What to produce — Give the count of lines in the entries below that contain the string "GPIO", and only that count.
(Beginning of Supplied data)
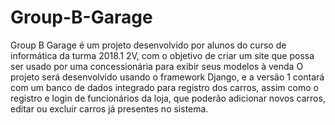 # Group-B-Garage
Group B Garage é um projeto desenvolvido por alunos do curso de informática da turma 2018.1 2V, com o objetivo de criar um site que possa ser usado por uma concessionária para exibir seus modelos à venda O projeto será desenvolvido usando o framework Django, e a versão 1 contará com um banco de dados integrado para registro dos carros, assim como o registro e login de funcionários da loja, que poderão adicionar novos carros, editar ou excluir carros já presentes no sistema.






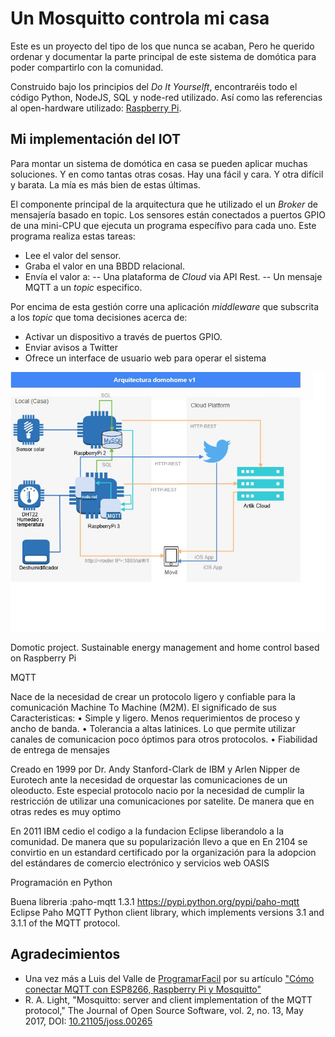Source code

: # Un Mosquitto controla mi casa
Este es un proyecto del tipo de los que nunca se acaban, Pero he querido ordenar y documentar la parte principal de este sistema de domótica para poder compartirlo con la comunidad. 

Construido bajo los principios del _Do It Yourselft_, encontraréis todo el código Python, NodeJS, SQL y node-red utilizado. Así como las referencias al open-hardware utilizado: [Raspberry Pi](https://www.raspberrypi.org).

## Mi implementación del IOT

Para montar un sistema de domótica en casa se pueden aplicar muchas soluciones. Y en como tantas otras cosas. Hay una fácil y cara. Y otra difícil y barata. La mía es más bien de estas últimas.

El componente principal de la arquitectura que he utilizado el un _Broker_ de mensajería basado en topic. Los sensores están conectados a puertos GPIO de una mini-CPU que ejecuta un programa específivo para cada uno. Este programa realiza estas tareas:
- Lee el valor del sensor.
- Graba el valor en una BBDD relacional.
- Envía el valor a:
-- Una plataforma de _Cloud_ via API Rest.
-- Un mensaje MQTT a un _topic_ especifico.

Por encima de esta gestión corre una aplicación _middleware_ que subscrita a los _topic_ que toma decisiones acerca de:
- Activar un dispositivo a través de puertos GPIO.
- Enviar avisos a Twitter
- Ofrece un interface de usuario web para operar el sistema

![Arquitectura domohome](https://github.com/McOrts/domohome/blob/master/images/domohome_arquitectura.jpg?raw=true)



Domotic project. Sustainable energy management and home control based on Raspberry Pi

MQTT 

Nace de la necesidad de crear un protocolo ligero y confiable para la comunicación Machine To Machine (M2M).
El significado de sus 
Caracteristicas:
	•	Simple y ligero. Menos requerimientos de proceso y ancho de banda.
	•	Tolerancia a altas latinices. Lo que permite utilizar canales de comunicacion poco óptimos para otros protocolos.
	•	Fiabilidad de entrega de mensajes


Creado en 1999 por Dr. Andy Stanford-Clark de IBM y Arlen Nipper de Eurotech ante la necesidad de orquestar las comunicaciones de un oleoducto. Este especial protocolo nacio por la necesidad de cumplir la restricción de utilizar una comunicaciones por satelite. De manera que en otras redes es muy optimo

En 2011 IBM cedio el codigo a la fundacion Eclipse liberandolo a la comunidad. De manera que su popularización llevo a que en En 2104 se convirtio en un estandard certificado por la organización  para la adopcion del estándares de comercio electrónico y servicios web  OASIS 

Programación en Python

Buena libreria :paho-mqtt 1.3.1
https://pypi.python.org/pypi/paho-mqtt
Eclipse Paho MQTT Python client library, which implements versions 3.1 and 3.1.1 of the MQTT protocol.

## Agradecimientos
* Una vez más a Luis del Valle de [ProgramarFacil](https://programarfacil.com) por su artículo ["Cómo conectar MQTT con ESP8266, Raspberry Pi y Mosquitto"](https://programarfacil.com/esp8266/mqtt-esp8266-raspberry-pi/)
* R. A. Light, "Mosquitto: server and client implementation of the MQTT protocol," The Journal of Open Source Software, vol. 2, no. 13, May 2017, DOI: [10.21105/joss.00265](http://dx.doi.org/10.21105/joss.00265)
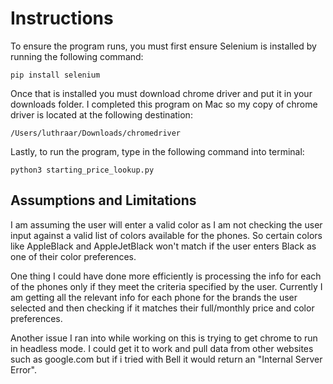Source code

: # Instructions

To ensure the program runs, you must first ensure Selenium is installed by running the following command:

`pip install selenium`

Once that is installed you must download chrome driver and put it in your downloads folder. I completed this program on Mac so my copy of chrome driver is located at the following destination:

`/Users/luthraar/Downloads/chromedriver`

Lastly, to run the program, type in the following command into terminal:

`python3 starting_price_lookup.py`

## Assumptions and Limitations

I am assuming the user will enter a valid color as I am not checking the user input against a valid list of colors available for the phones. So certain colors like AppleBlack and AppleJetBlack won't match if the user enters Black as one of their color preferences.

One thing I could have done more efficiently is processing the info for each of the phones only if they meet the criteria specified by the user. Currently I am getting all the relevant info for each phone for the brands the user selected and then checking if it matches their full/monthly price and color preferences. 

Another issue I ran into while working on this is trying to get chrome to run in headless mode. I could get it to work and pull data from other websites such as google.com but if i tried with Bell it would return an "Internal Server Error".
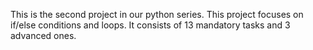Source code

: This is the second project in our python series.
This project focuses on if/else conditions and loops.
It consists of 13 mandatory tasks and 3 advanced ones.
(End of Supplied data)
Exercise solution — 2